Start of Block

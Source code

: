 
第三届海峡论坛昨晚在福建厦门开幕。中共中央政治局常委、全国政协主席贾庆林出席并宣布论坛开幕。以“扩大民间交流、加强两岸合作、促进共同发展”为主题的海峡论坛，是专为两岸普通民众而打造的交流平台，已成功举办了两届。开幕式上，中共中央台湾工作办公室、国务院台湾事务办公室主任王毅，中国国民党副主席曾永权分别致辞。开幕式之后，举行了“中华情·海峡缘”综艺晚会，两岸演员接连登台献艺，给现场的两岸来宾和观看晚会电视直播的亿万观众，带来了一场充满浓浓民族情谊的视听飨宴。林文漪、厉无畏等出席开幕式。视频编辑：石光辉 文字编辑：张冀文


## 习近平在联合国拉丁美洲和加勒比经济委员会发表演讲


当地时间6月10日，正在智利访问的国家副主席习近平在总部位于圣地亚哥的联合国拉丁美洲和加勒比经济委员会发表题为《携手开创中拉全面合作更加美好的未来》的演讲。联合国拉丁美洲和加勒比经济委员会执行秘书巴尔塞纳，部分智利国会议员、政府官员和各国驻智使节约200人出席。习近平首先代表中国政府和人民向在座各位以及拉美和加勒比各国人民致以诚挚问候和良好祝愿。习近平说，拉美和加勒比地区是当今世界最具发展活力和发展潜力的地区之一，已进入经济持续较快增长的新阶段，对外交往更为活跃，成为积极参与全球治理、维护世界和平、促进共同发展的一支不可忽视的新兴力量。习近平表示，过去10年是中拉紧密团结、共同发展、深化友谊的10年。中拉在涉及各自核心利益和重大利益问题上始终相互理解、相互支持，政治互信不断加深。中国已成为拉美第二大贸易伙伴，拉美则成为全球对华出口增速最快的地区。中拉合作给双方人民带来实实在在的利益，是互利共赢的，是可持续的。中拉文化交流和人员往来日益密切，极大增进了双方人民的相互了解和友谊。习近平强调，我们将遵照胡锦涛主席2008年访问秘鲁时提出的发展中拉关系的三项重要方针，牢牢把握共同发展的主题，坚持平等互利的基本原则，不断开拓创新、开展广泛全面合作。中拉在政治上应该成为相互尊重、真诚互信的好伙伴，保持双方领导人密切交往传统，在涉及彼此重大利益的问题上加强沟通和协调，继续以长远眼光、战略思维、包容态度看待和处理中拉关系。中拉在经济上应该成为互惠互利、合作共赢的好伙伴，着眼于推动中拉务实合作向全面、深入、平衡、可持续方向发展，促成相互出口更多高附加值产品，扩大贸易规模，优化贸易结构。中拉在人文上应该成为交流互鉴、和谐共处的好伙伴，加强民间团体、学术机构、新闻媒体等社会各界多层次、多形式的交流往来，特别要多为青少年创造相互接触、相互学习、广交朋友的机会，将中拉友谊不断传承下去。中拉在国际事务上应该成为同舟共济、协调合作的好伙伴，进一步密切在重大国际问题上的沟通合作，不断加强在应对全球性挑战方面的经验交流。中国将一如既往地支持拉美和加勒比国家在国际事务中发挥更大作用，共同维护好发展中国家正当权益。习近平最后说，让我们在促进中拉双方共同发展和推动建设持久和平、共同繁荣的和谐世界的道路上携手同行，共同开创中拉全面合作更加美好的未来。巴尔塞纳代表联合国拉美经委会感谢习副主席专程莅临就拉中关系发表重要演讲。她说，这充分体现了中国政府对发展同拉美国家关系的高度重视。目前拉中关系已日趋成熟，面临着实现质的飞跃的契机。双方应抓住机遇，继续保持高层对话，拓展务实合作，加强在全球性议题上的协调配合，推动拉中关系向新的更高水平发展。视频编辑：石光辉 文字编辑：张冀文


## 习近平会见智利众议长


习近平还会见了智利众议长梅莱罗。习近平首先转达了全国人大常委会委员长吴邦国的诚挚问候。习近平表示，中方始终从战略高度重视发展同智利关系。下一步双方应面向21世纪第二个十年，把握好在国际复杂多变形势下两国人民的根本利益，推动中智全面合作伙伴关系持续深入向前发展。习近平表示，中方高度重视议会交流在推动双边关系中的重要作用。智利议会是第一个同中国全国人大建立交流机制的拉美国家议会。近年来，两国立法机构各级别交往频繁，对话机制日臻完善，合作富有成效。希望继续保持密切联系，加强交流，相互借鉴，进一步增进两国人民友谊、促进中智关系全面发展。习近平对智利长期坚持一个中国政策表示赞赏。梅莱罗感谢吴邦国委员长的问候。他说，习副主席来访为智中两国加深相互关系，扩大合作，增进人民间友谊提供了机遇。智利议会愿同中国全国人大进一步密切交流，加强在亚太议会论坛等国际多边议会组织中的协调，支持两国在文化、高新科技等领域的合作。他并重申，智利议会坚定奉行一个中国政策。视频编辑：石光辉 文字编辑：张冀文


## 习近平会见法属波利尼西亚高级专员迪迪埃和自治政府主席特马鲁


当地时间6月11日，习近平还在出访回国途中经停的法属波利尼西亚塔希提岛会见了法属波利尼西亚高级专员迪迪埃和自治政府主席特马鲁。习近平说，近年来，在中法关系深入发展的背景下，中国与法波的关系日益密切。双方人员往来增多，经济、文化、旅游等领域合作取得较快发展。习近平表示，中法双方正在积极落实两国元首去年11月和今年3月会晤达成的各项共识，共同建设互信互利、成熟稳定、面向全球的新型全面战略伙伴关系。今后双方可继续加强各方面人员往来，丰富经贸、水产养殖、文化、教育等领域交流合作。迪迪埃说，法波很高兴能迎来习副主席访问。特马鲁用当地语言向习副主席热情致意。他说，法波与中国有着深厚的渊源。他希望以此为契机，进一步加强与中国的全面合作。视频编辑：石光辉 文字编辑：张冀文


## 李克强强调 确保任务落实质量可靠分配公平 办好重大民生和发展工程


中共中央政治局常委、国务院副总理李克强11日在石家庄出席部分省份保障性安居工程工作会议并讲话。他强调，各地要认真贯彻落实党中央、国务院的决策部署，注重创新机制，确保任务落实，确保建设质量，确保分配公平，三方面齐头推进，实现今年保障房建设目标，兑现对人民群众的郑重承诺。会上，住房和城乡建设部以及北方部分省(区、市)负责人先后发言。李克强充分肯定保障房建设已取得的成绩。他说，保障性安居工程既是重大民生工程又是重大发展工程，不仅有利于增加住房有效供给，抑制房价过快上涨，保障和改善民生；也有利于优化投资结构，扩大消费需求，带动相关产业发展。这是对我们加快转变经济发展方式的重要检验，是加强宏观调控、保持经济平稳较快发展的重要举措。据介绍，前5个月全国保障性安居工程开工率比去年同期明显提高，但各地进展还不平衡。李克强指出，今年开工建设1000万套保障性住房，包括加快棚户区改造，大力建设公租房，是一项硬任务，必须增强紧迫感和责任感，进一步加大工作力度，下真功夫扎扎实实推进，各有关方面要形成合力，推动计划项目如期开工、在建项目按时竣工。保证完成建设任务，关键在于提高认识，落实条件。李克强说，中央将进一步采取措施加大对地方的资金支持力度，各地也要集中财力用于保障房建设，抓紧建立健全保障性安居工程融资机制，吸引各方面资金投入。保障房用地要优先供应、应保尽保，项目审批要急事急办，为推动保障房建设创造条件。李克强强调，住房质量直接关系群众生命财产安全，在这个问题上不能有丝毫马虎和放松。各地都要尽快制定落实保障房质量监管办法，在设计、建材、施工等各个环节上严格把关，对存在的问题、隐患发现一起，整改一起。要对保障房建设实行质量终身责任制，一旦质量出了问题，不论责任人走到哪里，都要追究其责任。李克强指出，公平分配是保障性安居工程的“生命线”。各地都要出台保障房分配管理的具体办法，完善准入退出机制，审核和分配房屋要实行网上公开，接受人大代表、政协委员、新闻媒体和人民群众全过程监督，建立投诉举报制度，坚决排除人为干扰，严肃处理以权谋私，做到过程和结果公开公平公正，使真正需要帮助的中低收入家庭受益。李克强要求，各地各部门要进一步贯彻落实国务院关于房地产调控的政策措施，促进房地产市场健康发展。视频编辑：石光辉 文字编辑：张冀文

End of Block

# What the task requires
Start with the line above that contains "## 习近平会见法属波利尼西亚高级专员迪迪埃和自治政府主席特马鲁" and stop after the line that contains "## 李克强强调 确保任务落实质量可靠分配公平 办好重大民生和发展工程". Output those lines exactly, and only those.

# Solution
## 习近平会见法属波利尼西亚高级专员迪迪埃和自治政府主席特马鲁


当地时间6月11日，习近平还在出访回国途中经停的法属波利尼西亚塔希提岛会见了法属波利尼西亚高级专员迪迪埃和自治政府主席特马鲁。习近平说，近年来，在中法关系深入发展的背景下，中国与法波的关系日益密切。双方人员往来增多，经济、文化、旅游等领域合作取得较快发展。习近平表示，中法双方正在积极落实两国元首去年11月和今年3月会晤达成的各项共识，共同建设互信互利、成熟稳定、面向全球的新型全面战略伙伴关系。今后双方可继续加强各方面人员往来，丰富经贸、水产养殖、文化、教育等领域交流合作。迪迪埃说，法波很高兴能迎来习副主席访问。特马鲁用当地语言向习副主席热情致意。他说，法波与中国有着深厚的渊源。他希望以此为契机，进一步加强与中国的全面合作。视频编辑：石光辉 文字编辑：张冀文


## 李克强强调 确保任务落实质量可靠分配公平 办好重大民生和发展工程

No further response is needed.